While the most powerful plant growth regulators available to cherry growers remain chain saws and loppers, he said, GA3 can be used to delay maturity as a harvest management tool and shows an increase in fruit quality metrics of firmness, size, soluble solids, luster, stem color and storage life.
“GA is not a substitute for good farming and harvesting practices,” he said. “It’s a cherry on top, but you’ve got to do those things right.”
Using plant growth regulators is an art as well as a science, since their effect is influenced by cultivar, vigor, crop load, environmental conditions, timing, rate and coverage. Self-fertile cultivars tend to need higher doses and may benefit from split applications.
There are some downsides, including somewhat increased susceptibility to rain splits, Phillips said, especially if the rain happens in the few days after application. It also seems to increase the severity of those splits.
Expect repercussions if you overapply, however.
“You can reduce or delay red blush on blonde cherries if you overdose,” he said. “I’ve seen very severe cases of overdosing; we’ve created blind wood, we’ve killed off the fruiting wood in lateral branches.”
It can also reduce return bloom, especially on young fruiting wood, which actually could be a benefit in some cases.
The response you get depends on the timing of application and the rate. Phillips recommended spraying at the end of the pit hardening phase, before the rapid period of fruit cell enlargement that follows.
“That’s really critical to understand that pit hardening is a process that happens over a two- to three-week period. It’s not a finite time,” he said. Straw color is sometimes used as an indicator, but it’s not accurate for all varieties, so he recommends the knife approach. “When you can’t slice through a cherry pit without cutting your thumb off, that’s the end of pit hardening.”
Apply too early, and it won’t have any effect. Apply late and it might have some positive effect on firmness, but that’s it, so Phillips doesn’t recommend it. Splitting applications can be helpful for some varieties, such as Chelans, which have a staggered bloom and uneven maturity.
The dosing — in rate per acre, not parts per million — depends on the variety and the crop load. Lightly cropped trees show the best response, but also run the risk of overdosing. Overcropped trees, on the other hand, likely show little response.

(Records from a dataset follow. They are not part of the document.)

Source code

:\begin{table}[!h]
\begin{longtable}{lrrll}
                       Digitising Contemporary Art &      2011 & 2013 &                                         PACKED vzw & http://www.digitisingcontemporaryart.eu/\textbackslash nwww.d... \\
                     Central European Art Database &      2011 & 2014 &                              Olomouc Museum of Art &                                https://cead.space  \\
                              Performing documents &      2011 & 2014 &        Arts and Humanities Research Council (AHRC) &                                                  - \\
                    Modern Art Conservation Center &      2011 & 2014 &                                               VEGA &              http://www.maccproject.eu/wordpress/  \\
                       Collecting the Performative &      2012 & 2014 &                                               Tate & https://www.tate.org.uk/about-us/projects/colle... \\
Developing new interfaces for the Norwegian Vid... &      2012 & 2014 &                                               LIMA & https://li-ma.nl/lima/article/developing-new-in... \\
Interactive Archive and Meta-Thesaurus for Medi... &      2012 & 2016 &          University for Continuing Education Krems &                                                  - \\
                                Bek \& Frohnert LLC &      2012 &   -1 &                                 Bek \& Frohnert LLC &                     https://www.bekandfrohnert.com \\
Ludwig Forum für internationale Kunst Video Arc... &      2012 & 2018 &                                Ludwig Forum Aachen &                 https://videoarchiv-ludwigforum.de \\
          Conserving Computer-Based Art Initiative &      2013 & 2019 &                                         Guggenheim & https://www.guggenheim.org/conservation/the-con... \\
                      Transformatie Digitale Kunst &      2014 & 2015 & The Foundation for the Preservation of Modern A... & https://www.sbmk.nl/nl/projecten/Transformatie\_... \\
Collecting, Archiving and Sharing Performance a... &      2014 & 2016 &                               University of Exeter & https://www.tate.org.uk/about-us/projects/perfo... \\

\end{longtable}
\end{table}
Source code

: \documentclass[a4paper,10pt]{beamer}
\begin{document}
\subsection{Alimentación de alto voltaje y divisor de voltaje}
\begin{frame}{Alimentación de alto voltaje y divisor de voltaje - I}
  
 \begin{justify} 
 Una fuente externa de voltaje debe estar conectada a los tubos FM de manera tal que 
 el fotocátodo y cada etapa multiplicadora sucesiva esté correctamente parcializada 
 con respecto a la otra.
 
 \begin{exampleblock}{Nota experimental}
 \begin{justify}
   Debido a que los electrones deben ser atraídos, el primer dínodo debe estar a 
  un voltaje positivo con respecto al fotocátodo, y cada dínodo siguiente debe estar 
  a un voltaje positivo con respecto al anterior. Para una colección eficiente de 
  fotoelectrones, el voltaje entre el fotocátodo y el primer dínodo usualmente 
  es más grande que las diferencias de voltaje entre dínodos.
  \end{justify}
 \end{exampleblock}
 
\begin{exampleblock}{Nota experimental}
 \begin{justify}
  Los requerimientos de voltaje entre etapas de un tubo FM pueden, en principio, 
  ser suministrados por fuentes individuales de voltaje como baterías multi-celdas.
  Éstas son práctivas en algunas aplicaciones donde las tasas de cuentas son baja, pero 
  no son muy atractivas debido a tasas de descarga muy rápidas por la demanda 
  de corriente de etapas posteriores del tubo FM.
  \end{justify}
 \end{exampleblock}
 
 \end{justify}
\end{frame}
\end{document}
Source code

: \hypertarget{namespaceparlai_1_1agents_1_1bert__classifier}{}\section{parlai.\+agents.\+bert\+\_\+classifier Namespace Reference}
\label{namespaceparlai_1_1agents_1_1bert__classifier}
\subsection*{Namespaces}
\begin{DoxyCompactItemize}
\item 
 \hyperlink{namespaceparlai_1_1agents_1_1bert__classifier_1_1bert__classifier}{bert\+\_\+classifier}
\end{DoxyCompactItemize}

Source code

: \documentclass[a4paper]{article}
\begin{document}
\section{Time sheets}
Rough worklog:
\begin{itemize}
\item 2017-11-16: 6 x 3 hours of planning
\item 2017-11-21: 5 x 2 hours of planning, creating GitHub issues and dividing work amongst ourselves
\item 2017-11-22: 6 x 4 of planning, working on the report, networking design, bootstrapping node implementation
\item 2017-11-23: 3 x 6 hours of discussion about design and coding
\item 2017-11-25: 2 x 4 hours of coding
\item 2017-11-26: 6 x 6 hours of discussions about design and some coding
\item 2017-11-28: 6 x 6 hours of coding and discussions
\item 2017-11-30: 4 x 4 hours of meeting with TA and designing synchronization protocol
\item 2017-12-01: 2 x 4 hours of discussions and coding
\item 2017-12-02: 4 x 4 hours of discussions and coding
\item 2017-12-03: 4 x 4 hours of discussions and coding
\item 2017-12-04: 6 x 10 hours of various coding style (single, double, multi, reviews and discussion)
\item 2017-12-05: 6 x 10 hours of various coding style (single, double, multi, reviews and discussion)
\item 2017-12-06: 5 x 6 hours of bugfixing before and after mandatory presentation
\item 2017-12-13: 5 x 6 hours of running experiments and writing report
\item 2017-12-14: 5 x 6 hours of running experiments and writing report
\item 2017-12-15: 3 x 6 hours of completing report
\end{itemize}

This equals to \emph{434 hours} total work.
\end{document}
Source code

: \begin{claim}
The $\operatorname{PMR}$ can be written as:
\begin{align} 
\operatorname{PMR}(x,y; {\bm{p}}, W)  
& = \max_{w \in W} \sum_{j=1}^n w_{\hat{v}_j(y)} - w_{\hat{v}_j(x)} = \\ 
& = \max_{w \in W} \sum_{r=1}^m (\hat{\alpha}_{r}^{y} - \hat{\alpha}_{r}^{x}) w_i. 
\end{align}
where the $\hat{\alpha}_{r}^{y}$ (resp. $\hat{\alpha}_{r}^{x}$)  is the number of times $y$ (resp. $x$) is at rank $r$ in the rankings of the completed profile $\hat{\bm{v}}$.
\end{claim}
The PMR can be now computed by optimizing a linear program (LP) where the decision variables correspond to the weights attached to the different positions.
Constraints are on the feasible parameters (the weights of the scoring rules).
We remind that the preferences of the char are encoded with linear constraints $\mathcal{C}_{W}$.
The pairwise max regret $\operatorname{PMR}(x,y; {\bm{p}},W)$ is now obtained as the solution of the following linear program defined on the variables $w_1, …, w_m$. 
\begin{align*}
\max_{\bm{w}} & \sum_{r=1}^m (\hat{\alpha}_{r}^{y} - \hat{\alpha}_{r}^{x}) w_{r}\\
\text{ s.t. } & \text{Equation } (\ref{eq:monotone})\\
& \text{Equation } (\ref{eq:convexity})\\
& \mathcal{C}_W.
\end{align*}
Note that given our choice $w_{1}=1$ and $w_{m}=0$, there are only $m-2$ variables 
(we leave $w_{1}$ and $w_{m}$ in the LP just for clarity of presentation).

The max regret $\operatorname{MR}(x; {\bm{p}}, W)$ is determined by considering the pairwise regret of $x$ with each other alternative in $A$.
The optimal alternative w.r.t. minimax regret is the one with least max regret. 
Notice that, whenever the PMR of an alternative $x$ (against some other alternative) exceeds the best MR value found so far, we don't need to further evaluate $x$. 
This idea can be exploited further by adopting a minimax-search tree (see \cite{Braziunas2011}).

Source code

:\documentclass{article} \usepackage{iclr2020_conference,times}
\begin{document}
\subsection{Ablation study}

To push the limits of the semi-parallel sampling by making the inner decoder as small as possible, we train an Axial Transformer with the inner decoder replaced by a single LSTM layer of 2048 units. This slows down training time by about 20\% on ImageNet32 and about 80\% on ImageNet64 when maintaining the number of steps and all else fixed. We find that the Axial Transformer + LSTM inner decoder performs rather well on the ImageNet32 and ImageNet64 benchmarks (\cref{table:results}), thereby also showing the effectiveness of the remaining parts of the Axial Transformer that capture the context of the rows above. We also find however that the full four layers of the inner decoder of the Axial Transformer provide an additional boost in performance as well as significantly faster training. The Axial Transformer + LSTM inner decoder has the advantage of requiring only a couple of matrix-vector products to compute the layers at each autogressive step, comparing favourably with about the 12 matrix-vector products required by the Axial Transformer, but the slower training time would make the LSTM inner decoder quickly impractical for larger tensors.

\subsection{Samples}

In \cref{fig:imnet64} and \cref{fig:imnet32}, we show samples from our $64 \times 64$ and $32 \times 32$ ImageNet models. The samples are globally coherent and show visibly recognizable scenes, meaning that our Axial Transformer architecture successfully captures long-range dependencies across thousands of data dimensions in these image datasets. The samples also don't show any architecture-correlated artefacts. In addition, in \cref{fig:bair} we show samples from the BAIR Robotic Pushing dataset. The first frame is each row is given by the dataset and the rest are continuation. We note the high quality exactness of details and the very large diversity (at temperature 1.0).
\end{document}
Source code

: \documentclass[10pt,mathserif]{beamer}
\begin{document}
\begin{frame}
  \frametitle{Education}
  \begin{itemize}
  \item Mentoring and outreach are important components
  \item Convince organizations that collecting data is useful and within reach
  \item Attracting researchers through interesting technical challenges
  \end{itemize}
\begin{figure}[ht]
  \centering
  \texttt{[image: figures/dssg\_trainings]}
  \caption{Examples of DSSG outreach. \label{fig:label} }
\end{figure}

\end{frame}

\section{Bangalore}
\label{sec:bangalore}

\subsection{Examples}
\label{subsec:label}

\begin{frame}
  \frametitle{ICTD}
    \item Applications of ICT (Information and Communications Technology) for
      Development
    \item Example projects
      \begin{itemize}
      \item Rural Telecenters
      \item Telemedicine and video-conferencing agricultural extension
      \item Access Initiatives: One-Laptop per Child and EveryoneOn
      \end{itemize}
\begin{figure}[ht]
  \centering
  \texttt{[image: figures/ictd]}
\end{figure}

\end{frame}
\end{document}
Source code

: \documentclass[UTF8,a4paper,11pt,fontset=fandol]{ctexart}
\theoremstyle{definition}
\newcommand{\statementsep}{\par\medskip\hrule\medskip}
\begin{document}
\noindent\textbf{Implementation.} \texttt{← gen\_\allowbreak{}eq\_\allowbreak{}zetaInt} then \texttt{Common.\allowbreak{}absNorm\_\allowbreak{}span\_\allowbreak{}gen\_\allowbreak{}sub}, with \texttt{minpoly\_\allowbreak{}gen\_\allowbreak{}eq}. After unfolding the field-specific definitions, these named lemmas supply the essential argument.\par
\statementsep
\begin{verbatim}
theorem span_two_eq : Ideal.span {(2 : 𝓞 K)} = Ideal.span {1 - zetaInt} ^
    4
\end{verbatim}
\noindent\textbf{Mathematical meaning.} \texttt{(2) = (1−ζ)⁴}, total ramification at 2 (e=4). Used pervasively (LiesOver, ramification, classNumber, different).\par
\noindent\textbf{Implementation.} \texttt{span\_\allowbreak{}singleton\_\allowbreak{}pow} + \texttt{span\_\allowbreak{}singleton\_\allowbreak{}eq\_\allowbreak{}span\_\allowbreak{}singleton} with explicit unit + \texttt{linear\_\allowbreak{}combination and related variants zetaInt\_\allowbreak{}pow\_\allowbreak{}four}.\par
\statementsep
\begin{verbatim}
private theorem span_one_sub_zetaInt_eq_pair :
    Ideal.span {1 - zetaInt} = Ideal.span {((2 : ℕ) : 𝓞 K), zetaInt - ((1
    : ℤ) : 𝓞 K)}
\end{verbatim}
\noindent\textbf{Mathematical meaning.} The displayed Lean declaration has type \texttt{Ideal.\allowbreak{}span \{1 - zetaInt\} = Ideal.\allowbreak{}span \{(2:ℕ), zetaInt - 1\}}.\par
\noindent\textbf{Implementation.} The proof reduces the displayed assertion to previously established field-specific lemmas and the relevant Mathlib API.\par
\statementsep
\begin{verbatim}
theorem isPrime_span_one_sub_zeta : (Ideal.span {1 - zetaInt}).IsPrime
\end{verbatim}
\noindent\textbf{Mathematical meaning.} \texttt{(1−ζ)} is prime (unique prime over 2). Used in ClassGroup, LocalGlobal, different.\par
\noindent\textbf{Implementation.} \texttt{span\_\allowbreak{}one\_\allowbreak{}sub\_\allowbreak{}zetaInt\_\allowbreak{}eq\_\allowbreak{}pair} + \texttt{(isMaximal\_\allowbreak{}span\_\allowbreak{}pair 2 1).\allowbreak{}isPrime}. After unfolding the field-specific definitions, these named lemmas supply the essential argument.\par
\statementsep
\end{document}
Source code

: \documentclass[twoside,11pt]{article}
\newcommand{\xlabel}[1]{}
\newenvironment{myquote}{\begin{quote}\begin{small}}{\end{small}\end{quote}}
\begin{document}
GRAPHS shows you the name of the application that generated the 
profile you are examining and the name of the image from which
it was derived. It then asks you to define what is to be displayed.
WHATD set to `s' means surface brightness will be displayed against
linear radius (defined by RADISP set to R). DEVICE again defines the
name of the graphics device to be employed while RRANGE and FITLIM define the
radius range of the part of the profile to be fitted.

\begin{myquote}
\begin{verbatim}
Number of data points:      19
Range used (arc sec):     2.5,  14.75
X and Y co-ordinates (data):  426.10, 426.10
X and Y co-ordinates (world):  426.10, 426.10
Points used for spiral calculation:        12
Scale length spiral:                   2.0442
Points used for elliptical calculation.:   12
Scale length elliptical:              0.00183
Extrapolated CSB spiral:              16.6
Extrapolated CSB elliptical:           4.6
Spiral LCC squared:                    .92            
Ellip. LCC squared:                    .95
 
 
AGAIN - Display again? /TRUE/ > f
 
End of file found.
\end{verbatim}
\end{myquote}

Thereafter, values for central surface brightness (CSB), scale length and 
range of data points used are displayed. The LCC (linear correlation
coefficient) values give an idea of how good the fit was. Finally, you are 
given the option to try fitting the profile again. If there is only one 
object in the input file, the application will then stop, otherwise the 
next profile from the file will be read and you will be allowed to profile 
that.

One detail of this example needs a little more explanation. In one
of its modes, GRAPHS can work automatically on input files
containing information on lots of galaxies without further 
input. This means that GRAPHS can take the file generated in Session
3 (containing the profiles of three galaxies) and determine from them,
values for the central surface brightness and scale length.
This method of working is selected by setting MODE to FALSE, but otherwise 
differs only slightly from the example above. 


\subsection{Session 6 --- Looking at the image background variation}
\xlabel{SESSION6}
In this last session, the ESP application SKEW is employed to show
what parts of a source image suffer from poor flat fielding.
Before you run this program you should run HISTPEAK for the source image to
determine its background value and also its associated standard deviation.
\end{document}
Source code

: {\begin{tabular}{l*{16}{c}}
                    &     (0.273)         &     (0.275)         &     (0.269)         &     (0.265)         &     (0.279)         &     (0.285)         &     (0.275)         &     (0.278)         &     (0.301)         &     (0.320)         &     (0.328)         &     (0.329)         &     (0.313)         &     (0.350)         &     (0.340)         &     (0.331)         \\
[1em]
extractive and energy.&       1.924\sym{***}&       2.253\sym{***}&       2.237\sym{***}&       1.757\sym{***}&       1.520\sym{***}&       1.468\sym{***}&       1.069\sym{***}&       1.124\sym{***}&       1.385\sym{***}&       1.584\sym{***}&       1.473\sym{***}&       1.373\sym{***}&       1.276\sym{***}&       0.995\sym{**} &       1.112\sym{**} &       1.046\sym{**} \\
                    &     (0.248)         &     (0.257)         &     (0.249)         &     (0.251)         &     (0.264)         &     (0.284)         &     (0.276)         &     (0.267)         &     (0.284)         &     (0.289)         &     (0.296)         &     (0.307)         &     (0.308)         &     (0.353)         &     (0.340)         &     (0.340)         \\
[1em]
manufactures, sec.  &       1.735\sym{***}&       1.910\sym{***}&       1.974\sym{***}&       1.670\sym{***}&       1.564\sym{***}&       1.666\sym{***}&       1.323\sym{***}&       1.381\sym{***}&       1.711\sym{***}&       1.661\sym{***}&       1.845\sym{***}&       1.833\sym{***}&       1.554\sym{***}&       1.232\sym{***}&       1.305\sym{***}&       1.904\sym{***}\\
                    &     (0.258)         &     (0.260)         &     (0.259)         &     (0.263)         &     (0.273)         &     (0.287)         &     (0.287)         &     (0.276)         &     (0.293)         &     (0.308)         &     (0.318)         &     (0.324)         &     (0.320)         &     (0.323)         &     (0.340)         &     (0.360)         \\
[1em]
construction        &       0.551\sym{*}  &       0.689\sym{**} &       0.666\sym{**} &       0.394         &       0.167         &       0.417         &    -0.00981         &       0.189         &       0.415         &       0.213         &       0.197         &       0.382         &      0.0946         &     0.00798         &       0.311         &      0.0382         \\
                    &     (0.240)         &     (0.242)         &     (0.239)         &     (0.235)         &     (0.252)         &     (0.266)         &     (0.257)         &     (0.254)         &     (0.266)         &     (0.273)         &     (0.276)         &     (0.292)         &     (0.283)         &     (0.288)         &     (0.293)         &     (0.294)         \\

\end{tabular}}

“There’s no magic answer,” Phillips said. “So, for example, if you’ve got Bing on Mazzard, looking at 4 to 5 tons per acre, that’s when I look at 16 grams per acre. If you have a really heavy crop load and you are pushing 10 tons per acre on Bing, you’re looking at 32 grams per acre.”
To get a consistent response, good coverage is critical, and Phillips recommends slowing down the sprayer to 2 mph or less. In older systems, full dilute sprays at 400 gallons per acre get the best coverage but minimize risk; in newer, higher-density plantings, growers can spray at 80 to 200 gallons per acre, but this does increase the risk of overdose impacts and decreasing return bloom.
Coverage matters because studies have shown that on big, open-vase tree canopies, only about 10 percent of any PGR applied makes it to the intended destination on the cellular level, he said, and GA3 has even worse odds.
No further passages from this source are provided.